In pochi, ancora oggi,
probabilmente a causa di certa fuorviante e faziosa storiografia
clericale, fascista o marxista, sanno che il Padre del Risorgimento
italiano, Giuseppe Mazzini, non è stato solo il teorico dell'Unità
d'Italia, ma anche un profondo riformatore sociale.
Le teorie
politico-economiche di Mazzini, infatti, come già ricordato
dall'ottimo saggio di Nello Rosselli, “Mazzini e Bakunin” del
1927, sono all'origine del movimento operaio italiano.
E lo sono perché parlano
innanzitutto agli operai italiani. Li invitano ad associarsi e a
unire il capitale con il lavoro e a superare il liberal capitalismo
borghese sfruttatore e ad opporsi a un marxismo ingannatore.
Come ricorda lo storico
Silvio Berardi nel suo “Il socialismo mazziniano”, Mazzini, nel
saggio “Condizioni e avvenire dell'Europa, del 1871, scrisse:
“Il grande pensiero sociale che ferve oggi in
Europa può così definirsi: abolizione del proletariato:
emancipazione dei lavoratori dalla tirannide del capitale concentrato
in un piccolo numero d'individui: riparto dei prodotti, o del valore
che n'esce, a seconda del lavoro compito: educazione morale e
intellettuale degli operai: associazione volontaria tra gli operai,
sostituita pacificamente, progressivamente e quanto è possibile, al
lavoro individuale salariato ad arbitrio del capitalista”.
E proprio l'ottimo saggio del prof.
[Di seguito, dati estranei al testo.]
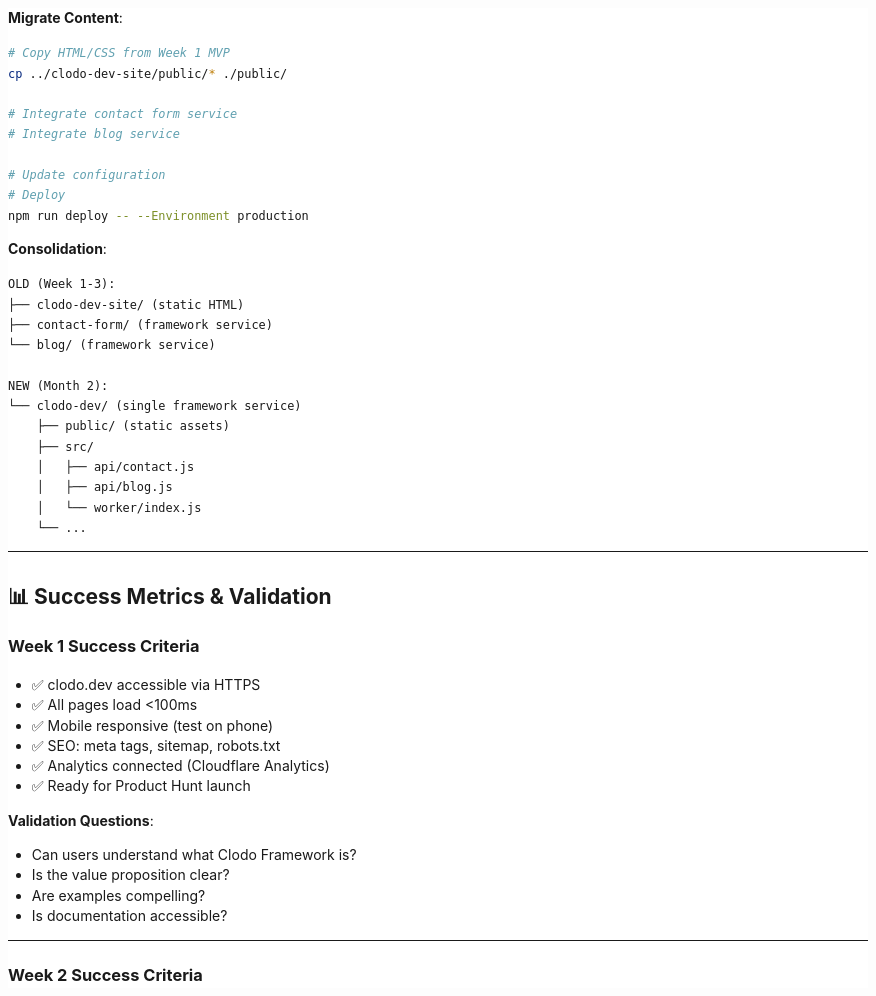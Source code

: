 **Migrate Content**:
```bash
# Copy HTML/CSS from Week 1 MVP
cp ../clodo-dev-site/public/* ./public/

# Integrate contact form service
# Integrate blog service

# Update configuration
# Deploy
npm run deploy -- --Environment production
```

**Consolidation**:
```
OLD (Week 1-3):
├── clodo-dev-site/ (static HTML)
├── contact-form/ (framework service)
└── blog/ (framework service)

NEW (Month 2):
└── clodo-dev/ (single framework service)
    ├── public/ (static assets)
    ├── src/
    │   ├── api/contact.js
    │   ├── api/blog.js
    │   └── worker/index.js
    └── ...
```

---

## 📊 Success Metrics & Validation

### **Week 1 Success Criteria**

- ✅ clodo.dev accessible via HTTPS
- ✅ All pages load <100ms
- ✅ Mobile responsive (test on phone)
- ✅ SEO: meta tags, sitemap, robots.txt
- ✅ Analytics connected (Cloudflare Analytics)
- ✅ Ready for Product Hunt launch

**Validation Questions**:
- Can users understand what Clodo Framework is?
- Is the value proposition clear?
- Are examples compelling?
- Is documentation accessible?

---

### **Week 2 Success Criteria**
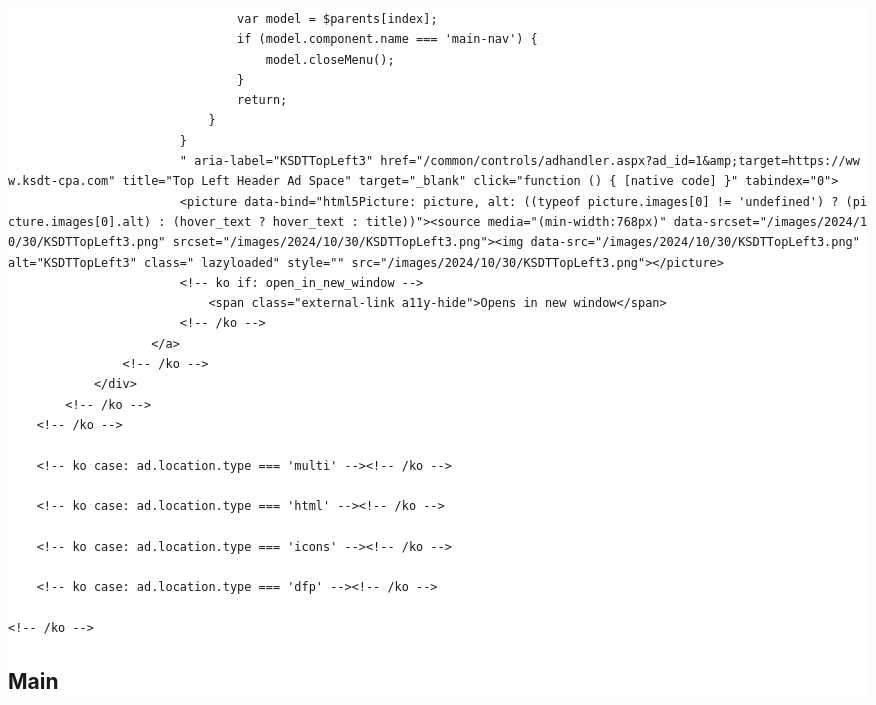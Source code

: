                                     var model = $parents[index];
                                    if (model.component.name === 'main-nav') {
                                        model.closeMenu();
                                    }
                                    return;
                                }
                            }
                            " aria-label="KSDTTopLeft3" href="/common/controls/adhandler.aspx?ad_id=1&amp;target=https://www.ksdt-cpa.com" title="Top Left Header Ad Space" target="_blank" click="function () { [native code] }" tabindex="0">
                            <picture data-bind="html5Picture: picture, alt: ((typeof picture.images[0] != 'undefined') ? (picture.images[0].alt) : (hover_text ? hover_text : title))"><source media="(min-width:768px)" data-srcset="/images/2024/10/30/KSDTTopLeft3.png" srcset="/images/2024/10/30/KSDTTopLeft3.png"><img data-src="/images/2024/10/30/KSDTTopLeft3.png" alt="KSDTTopLeft3" class=" lazyloaded" style="" src="/images/2024/10/30/KSDTTopLeft3.png"></picture>
                            <!-- ko if: open_in_new_window -->
                                <span class="external-link a11y-hide">Opens in new window</span>
                            <!-- /ko -->
                        </a>
                    <!-- /ko -->
                </div>
            <!-- /ko -->
        <!-- /ko -->

        <!-- ko case: ad.location.type === 'multi' --><!-- /ko -->

        <!-- ko case: ad.location.type === 'html' --><!-- /ko -->

        <!-- ko case: ad.location.type === 'icons' --><!-- /ko -->

        <!-- ko case: ad.location.type === 'dfp' --><!-- /ko -->

    <!-- /ko -->

</ads-component>
                    </div>
                    <!-- ko if: ko.observable().matchMedia('(max-width:1024px)') --><!-- /ko -->
                    <nav class="main-navigation" aria-labelledby="h2_nav">
                        <h2 class="hide" id="h2_nav">Main</h2>
                        

<script>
Berardi ci
permette di conoscere e approfondire la corrente socialista
mazziniana.
Corrente che traeva linfa dal pensiero sociale di
Giuseppe Mazzini, che a pieno titolo sarà rappresentato nell'ambito
della Prima Internazionale dei Lavoratori del 1864, e che sarà
sviluppata e articolata da figure quali Arcangelo Ghisleri, Alfredo
Bottai, Giulio Andrea Belloni, ma anche da Vittorio Parmentola,
Giuseppe Chiosterghi, Oliviero Zuccarini e altri.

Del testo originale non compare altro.